В конце концов, этот парень должен был знать, что он делает. И у меня нет ни малейшего желания отвечать за его глупость.

Его мантия насквозь пропитана кровью. Грудь тяжело вздымается. Полуприкрытые глаза безумные, как у новорожденного щенка.

Я не уверен, что он меня слышит, но все равно говорю ему:

– Мне совсем не хотелось бы это делать.

Как будто это важно.

Я уже достаю свою волшебную палочку, когда он шепчет мне:

– Подожди…

Тогда я говорю ему то, что хотел сказать. Прости, парень. Но, выбирая между тобой и мной, я, пожалуй, выберу себя.

Убийство – это всего лишь еще один способ решения проблемы.

Он морщится – страшная почерневшая маска вместо лица. Шепчет хрипло:

– Снейп… Послушай… То, что я знаю…Ты долен… Его самая страшная тайна… Из-за чего я… меня…

Как будто мне действительно не хватает своих проблем.

Но все равно – я достаю пузырек из потайного кармана мантии. Говорю Блэку, не мучайся. Не старайся. Ты бы не успел. Сейчас я все узнаю. Действительно быстро.

Я стряхиваю ему на черные губы изумрудную каплю. Еще одну слизываю сам. Достаю волшебную палочку.

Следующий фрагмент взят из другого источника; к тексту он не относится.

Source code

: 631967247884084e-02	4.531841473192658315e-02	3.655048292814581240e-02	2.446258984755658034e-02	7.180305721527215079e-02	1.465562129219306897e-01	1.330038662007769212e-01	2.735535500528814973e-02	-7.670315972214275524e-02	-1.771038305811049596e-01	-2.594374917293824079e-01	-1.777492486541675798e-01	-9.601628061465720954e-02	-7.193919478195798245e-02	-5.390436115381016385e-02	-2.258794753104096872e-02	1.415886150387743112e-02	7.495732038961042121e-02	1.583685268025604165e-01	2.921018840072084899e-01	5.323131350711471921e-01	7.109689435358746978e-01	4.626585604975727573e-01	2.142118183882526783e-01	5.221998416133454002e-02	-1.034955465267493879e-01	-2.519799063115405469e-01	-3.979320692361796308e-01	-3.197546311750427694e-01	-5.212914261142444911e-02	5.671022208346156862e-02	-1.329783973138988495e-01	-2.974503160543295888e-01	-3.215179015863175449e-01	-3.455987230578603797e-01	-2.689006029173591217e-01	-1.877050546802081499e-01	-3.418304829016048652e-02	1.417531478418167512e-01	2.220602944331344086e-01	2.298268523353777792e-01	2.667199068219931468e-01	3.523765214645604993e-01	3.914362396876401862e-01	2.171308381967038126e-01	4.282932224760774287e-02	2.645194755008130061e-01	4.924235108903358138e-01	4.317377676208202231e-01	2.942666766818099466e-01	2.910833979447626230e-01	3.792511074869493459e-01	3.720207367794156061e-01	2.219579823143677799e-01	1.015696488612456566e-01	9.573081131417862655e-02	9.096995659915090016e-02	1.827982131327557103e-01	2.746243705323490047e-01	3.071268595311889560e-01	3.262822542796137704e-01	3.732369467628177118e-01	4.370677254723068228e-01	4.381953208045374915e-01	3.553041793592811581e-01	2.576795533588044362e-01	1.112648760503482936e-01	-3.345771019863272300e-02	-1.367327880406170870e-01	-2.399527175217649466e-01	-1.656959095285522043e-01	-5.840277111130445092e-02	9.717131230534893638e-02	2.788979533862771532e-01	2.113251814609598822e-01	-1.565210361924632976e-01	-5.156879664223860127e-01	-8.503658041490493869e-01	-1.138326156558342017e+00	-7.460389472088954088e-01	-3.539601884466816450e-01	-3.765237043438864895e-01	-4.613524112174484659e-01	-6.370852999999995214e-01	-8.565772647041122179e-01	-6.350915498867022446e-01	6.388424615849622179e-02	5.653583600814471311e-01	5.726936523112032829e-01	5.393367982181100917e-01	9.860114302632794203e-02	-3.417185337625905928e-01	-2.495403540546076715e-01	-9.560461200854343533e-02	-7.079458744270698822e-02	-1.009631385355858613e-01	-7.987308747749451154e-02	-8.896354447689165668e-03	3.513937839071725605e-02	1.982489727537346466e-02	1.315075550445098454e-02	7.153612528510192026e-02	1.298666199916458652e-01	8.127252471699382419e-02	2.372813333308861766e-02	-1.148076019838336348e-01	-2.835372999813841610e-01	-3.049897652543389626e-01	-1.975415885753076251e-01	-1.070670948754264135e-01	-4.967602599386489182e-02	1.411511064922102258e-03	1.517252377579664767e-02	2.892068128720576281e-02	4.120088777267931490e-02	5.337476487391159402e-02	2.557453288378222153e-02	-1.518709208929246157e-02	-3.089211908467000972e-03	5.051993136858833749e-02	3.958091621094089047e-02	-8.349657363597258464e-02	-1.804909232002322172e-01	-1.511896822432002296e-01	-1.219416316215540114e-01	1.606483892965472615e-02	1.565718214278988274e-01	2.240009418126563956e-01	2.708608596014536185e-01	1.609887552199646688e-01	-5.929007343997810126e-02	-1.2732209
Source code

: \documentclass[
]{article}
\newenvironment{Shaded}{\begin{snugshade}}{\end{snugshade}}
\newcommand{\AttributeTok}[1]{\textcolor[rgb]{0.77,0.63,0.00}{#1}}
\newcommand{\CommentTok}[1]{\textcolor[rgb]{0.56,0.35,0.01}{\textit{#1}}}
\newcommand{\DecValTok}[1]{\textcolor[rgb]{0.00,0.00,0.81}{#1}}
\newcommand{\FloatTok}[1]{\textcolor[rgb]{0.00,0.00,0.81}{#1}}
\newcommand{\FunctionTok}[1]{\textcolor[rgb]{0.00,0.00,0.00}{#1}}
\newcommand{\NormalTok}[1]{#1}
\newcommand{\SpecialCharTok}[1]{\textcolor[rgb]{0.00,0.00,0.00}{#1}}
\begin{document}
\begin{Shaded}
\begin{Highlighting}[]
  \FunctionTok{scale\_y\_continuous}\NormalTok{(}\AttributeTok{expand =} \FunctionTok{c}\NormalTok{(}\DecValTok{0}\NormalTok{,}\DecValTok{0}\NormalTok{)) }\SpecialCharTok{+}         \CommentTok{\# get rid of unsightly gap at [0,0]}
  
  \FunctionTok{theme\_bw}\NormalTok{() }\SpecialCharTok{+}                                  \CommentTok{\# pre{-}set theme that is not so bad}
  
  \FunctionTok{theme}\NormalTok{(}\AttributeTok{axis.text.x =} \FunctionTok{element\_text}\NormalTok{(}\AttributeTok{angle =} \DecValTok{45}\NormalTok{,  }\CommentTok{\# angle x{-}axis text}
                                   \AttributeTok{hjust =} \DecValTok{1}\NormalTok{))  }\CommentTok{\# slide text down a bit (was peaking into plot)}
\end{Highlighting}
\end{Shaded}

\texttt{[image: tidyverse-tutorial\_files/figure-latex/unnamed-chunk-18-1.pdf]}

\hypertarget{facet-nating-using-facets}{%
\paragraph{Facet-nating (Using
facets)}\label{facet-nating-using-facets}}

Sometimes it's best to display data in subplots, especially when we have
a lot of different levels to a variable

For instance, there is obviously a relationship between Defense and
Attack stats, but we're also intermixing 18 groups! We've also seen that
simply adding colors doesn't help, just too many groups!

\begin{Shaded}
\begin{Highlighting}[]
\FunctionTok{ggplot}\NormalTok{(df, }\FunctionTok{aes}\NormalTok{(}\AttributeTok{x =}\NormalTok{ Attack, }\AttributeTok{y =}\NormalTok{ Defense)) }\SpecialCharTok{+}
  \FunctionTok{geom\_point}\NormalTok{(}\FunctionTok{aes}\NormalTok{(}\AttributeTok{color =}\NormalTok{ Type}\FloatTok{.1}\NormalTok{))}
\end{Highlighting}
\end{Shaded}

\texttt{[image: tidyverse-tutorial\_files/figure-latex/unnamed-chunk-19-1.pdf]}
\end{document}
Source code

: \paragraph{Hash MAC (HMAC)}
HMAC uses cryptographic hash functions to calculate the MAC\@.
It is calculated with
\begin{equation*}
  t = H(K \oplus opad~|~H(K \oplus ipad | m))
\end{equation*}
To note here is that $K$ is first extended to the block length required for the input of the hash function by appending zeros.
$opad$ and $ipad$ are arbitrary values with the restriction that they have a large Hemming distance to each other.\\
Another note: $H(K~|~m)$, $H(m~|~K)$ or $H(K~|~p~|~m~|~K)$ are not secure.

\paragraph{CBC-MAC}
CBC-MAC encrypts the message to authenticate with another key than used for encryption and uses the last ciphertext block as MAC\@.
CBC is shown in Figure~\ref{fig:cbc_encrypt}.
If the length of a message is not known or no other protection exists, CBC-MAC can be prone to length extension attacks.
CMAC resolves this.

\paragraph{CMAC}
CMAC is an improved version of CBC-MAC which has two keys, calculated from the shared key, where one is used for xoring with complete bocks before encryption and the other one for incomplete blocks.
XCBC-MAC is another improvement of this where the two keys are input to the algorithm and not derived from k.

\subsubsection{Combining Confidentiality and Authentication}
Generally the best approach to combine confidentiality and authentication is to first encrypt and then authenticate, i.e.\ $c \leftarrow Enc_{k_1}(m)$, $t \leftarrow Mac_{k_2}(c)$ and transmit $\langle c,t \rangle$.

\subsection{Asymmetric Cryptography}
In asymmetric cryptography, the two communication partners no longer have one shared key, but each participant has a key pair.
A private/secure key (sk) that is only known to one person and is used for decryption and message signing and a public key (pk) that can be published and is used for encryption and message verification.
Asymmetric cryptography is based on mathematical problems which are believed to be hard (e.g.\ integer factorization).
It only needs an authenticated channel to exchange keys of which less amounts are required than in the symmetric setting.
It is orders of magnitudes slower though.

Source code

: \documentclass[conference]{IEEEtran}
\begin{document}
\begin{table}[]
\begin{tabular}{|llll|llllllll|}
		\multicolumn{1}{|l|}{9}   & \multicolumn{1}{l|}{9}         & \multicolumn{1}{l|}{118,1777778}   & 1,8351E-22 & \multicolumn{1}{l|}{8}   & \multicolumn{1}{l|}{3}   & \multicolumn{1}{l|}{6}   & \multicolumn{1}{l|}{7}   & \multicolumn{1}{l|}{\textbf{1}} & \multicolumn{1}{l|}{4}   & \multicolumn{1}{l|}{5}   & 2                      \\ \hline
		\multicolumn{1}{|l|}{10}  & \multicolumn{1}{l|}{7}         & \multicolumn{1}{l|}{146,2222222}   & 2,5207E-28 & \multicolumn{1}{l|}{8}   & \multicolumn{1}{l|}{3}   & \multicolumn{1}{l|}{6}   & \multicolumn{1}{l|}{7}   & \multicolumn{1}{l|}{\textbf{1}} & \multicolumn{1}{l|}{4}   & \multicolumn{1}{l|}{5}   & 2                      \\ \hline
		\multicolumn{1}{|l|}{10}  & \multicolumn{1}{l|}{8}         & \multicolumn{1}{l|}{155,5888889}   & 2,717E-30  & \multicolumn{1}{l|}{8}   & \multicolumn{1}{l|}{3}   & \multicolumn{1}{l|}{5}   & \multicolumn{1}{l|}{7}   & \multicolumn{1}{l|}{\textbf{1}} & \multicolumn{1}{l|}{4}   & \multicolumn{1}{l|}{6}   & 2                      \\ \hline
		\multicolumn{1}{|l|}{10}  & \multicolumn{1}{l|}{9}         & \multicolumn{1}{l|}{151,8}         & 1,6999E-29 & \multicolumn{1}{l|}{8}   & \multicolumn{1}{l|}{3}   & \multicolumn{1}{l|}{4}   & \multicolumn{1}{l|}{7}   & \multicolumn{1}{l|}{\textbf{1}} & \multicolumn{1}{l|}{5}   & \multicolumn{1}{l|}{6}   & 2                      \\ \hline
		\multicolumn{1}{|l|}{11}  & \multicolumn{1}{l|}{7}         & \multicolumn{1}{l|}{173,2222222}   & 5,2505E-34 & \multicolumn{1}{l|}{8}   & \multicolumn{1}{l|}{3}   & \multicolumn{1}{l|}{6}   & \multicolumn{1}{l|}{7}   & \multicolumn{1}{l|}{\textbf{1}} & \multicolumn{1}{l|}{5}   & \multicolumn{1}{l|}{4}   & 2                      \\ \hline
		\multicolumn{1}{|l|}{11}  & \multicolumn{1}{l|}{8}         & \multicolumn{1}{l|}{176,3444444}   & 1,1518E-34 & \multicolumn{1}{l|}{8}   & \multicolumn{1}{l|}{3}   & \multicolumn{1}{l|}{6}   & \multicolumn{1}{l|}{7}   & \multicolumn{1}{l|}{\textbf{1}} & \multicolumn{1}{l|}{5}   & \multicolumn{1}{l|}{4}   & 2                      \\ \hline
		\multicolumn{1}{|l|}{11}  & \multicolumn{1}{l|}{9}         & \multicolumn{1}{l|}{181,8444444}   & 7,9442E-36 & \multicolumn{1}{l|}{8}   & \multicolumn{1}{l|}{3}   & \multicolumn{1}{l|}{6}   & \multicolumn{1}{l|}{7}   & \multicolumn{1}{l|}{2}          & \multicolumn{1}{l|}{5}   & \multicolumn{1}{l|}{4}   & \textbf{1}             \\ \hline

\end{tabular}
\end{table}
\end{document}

То же знакомое ощущение. Снежная метель, мать и ее чай. Разница лишь в том. Что теперь я понимаю, что происходит. И – что немаловажно – могу это контролировать.

Внутренним зрением я вижу свою память. Память Блэка. Словно два сообщающихся сосуда. Единые и обособленные одновременно.

Совершенная легилименция. Моя мать была абсолютно сумасшедшей – но в своем роде она была гением.

Впрочем, первое редко исключает второе.

Я спешно и деловито копаюсь в памяти Блэка, отбрасывая все ненужное. Рождественский обед. Сломанная игрушечная метла. Круглое лицо девочки в светлых кудряшках. Первый слюнявый поцелуй.

Целая память никому не нужного хлама.

Наконец, я натыкаюсь на это слово. Хоркракс. И тут же, синонимом:

Власть.

Я забираю эти воспоминания. Легко. Как переливать жидкость из одного сосуда в другой.

Спасибо тебе, Регулус Блэк.

Окклюменцией я запечатываю его память. Успокаиваю свои воспоминания.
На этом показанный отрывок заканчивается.